Welcome to the Web Wide World

Welcome to the Web Wide World. Many readers of this blog are so immersed in the world that the Web has created that you take it for granted, but let's not. The flattened shrunken world of the Internet has this power to change lives. It strikes me every day, because I live it.

I don't mean I live it in the sense of those who develop or analyse it, the pioneers and pundits from Berners-Lee to Scoble.

Nor do I mean in the sense that another pioneer Chris Dancy does, instrumenting every action, sense and orifice online as the Quantified Man.

No, I live the power of the Web Wide World because it changed my lifestyle and my work, and it still does.
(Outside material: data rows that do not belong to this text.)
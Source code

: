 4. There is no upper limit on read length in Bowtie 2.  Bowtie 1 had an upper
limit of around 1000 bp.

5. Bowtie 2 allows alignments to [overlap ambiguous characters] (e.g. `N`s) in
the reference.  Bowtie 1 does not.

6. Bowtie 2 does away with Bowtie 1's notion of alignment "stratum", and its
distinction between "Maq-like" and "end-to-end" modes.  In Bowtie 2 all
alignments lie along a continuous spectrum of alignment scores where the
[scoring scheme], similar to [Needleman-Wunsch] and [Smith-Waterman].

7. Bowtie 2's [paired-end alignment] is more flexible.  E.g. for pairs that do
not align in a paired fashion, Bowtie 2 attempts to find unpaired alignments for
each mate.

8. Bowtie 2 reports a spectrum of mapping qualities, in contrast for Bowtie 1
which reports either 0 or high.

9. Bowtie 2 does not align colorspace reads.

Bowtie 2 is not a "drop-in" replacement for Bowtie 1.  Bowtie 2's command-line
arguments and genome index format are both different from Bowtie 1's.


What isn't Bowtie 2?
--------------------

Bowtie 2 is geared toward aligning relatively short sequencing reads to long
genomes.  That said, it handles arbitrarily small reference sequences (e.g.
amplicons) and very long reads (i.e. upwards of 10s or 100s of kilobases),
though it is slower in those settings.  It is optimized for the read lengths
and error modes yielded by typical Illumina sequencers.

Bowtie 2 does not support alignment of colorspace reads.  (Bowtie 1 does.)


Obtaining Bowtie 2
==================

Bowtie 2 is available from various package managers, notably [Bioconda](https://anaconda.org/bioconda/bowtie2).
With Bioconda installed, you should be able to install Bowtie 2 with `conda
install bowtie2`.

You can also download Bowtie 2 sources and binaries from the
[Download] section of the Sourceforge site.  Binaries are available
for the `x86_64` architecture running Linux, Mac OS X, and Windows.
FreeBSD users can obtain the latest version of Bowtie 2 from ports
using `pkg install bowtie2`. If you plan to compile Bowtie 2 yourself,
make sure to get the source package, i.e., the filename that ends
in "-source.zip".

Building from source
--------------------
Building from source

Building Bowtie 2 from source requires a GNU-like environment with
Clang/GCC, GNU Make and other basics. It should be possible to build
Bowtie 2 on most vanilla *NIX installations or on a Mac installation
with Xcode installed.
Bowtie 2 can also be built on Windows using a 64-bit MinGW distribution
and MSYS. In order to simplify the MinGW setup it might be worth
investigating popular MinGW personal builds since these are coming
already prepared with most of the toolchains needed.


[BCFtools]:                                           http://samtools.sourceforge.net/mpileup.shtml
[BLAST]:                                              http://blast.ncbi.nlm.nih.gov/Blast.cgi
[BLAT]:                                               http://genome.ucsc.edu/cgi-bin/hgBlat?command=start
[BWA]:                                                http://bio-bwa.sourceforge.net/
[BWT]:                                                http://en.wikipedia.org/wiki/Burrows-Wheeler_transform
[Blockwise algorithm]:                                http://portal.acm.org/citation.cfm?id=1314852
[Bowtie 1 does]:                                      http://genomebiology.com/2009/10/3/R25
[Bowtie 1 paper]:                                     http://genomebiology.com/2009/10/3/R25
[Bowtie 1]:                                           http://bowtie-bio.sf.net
And most of all, it changed me while I was living in a tiny office in a small house in a little village in a minor country on a small island which is The Last Rock On The Planet - it is as far as it is possible to get from anywhere that matters. My office, house and village are now twice as big but the rest remains the same.

I was a software presales guy in an American corporate. I had a bit of an international profile within the company, built on no platform more advanced than email; but outside the company only customers and a few conference attendees on this side of the planet had heard of me. Seven years ago I left to found my webpreneural company Two Hills. Now I work more than half my time from home. I work for me. I see and do stuff with my wife and son for hours every day. Hundreds of thousands of people read my stuff, and I'm invited to speak around the globe. My books sell at about two a day - still some work to do there.

All because of the Internet connecting and levelling the planet. Welcome to the new world, the Web Wide World. That would never have happened in the last millennium.

This is front of mind today because I have just returned from Pink13, Pink Elephant's 13th annual ITSM Conference in lovely Las Vegas. Actually, Vegas is kinda fun and interesting the first couple of times you go there, in a "human zoo" and "architectural gob-smack" kind of way, though I'm way over it now. But I'm not over the conference, which is still a blast every time I go: fun, stimulating and fabulous networking. The internet is great but there is still no substitute for pressing the flesh. My remarks here notwithstanding, it is harder for a Kiwi to do what I do than for somebody living on the East or West coasts of the USA or in Western Europe. For now...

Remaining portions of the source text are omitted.